Common symptoms include:

Admin API errors or timeouts
Solr not initializing due to lost coordination with Zookeeper
Connectors unable to register or run
Fusion UI becoming unresponsive or unavailable

Environment

Fusion 5.9.x
Applies to self-hosted Fusion installations using PVC-backed MySQL deployments

Cause

A failure or detachment of the persistent volume backing the MySQL deployment can prevent MySQL from starting.

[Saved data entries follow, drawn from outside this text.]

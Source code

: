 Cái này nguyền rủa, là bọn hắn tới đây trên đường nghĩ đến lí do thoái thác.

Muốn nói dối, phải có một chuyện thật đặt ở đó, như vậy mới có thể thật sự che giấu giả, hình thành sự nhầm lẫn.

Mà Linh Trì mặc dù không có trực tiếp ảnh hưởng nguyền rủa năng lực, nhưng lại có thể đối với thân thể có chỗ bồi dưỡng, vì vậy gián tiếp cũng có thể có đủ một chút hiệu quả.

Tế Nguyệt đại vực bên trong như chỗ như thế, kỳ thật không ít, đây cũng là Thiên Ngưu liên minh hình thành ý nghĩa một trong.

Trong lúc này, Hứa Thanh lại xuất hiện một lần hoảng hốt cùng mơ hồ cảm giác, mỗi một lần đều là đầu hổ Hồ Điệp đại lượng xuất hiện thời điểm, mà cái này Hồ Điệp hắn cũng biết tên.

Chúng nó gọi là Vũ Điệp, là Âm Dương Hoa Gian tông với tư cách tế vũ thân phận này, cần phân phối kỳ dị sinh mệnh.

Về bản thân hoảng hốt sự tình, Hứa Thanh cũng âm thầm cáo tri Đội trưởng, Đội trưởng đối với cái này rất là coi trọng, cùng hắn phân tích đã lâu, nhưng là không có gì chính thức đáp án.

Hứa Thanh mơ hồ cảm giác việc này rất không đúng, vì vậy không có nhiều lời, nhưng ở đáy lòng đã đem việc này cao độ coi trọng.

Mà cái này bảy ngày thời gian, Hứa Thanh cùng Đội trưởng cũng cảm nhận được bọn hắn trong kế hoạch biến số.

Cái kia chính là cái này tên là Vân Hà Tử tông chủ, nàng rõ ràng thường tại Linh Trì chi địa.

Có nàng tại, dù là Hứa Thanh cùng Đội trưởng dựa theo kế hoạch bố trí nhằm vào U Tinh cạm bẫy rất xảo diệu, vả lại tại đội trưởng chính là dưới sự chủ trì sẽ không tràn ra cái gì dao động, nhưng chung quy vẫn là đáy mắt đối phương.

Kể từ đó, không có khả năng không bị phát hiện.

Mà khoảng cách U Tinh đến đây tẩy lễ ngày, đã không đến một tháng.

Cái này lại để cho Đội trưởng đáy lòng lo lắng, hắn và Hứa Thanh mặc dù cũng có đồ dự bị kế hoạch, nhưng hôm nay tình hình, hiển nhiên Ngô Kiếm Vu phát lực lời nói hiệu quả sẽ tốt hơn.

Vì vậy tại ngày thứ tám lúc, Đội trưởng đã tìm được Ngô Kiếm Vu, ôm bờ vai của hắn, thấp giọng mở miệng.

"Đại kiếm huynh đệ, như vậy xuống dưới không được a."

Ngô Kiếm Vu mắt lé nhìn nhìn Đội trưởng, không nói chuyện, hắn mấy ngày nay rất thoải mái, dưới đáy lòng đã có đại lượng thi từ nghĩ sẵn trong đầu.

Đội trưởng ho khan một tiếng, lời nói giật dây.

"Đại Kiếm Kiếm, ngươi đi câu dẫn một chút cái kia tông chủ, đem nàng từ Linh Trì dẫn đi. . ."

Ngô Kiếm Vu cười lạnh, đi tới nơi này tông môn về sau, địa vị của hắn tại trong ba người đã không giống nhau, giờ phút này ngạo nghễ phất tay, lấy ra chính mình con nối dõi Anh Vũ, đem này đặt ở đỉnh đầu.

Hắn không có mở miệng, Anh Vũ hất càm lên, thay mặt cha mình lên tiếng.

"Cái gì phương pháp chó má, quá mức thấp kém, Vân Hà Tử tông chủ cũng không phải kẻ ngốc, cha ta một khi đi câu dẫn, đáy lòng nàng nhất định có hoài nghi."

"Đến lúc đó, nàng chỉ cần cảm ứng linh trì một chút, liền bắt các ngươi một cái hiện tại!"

Since MySQL stores critical metadata for Fusion, its failure cascades to other components:

Zookeeper cannot track Solr nodes without MySQL state
Solr initialization fails due to lost coordination
Admin, Connectors, and Ingest services cannot access necessary configuration and fail to start or respond

Kubernetes may not automatically restart all dependent pods in the correct order after PVC restoration, exacerbating the issue.

Resolution

1. Restore the persistent volume

If the underlying storage (e.g., EBS in AWS) has failed or detached:

Recreate or remount the PVC for MySQL. Example manifest:

apiVersion: v1
kind: PersistentVolumeClaim
metadata:
  name: fs-fusion-mysql
  namespace: <fusion-namespace>
spec:
  accessModes:
    - ReadWriteOnce
  resources:
    requests:
      storage: 10Gi
  storageClassName: standard

Apply with:

kubectl apply -f mysql-pvc.yaml

2. Restart core Fusion services in order

Once PVC is healthy and MySQL is back online:

kubectl rollout restart deployment fs-fusion-mysql -n <fusion-namespace>
kubectl rollout restart statefulset fs-fusion-zookeeper -n <fusion-namespace>
kubectl rollout restart statefulset fs-fusion-solr -n <fusion-namespace>
kubectl rollout restart deployment fs-fusion-admin -n <fusion-namespace>
kubectl rollout restart deployment fs-fusion-connectors -n <fusion-namespace>
kubectl rollout restart deployment fs-fusion-indexing -n <fusion-namespace>

You may also need to manually delete pods that are stuck or unresponsive:

kubectl delete pod <pod_name> -n <fusion-namespace>

3. Validate recovery

Confirm MySQL is serving data: check logs for successful startup.
Ensure Solr collections and Zookeeper coordination is restored.
Access the Fusion Admin UI and verify services are running.
Re-test ingestion via indexing API or UI.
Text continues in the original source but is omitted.